▶ **The input**
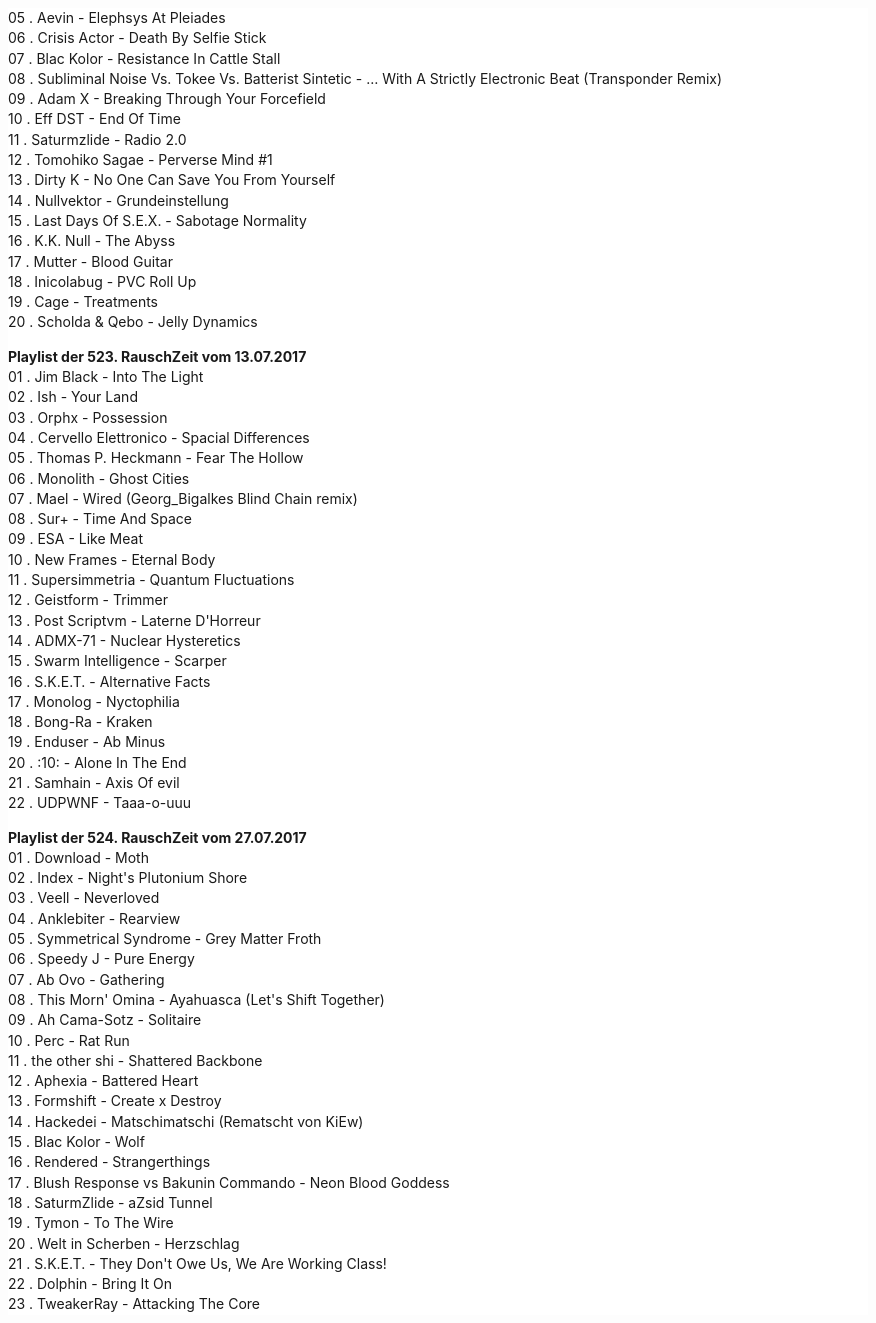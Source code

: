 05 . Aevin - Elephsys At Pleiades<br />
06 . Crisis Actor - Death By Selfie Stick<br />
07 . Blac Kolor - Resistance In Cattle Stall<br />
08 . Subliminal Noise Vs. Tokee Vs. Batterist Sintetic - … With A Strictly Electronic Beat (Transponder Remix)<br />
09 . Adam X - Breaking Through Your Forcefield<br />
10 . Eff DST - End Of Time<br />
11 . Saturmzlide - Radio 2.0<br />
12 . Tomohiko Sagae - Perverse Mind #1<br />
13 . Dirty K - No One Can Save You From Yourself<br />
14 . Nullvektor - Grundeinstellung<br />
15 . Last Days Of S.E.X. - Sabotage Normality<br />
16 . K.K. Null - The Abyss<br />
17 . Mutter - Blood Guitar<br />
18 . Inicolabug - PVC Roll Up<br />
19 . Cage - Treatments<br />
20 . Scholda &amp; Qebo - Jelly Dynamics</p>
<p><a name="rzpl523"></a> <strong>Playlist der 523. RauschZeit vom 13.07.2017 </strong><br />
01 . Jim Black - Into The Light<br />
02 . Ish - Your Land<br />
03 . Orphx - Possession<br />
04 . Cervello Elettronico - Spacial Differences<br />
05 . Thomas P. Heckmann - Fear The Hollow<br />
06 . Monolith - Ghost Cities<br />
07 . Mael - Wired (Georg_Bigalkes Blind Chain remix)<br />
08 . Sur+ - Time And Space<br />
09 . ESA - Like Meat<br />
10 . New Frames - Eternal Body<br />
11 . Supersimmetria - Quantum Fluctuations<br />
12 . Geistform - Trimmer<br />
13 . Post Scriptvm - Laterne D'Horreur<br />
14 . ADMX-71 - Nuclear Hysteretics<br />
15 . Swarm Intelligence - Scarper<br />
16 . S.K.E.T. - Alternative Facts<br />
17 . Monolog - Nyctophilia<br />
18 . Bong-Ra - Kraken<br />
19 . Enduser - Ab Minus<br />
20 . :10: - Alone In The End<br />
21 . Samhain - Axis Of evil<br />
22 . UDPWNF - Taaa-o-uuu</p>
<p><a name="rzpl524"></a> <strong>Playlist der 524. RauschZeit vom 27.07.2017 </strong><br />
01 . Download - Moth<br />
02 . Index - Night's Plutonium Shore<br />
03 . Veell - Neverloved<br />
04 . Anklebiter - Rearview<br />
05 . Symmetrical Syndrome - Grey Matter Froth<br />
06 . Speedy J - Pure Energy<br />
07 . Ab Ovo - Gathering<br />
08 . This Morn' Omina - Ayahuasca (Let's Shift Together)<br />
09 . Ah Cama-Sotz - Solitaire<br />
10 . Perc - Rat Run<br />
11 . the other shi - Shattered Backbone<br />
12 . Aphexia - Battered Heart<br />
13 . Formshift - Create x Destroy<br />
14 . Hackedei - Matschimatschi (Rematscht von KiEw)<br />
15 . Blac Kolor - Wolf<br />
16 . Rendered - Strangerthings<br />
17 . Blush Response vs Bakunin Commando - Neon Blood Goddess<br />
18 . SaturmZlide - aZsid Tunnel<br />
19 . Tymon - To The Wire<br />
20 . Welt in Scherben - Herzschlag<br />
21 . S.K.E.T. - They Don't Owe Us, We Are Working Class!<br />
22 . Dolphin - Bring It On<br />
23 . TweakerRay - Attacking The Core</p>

▶ **What you need to do**
Within the listing above, the range opens at the line with "04 . Anklebiter - Rearview<br />" and closes at the line with "21 . S.K.E.T.". Reproduce exactly the lines of that range, including both ends.

▶ **Answer box**
04 . Anklebiter - Rearview<br />
05 . Symmetrical Syndrome - Grey Matter Froth<br />
06 . Speedy J - Pure Energy<br />
07 . Ab Ovo - Gathering<br />
08 . This Morn' Omina - Ayahuasca (Let's Shift Together)<br />
09 . Ah Cama-Sotz - Solitaire<br />
10 . Perc - Rat Run<br />
11 . the other shi - Shattered Backbone<br />
12 . Aphexia - Battered Heart<br />
13 . Formshift - Create x Destroy<br />
14 . Hackedei - Matschimatschi (Rematscht von KiEw)<br />
15 . Blac Kolor - Wolf<br />
16 . Rendered - Strangerthings<br />
17 . Blush Response vs Bakunin Commando - Neon Blood Goddess<br />
18 . SaturmZlide - aZsid Tunnel<br />
19 . Tymon - To The Wire<br />
20 . Welt in Scherben - Herzschlag<br />
21 . S.K.E.T. - They Don't Owe Us, We Are Working Class!<br />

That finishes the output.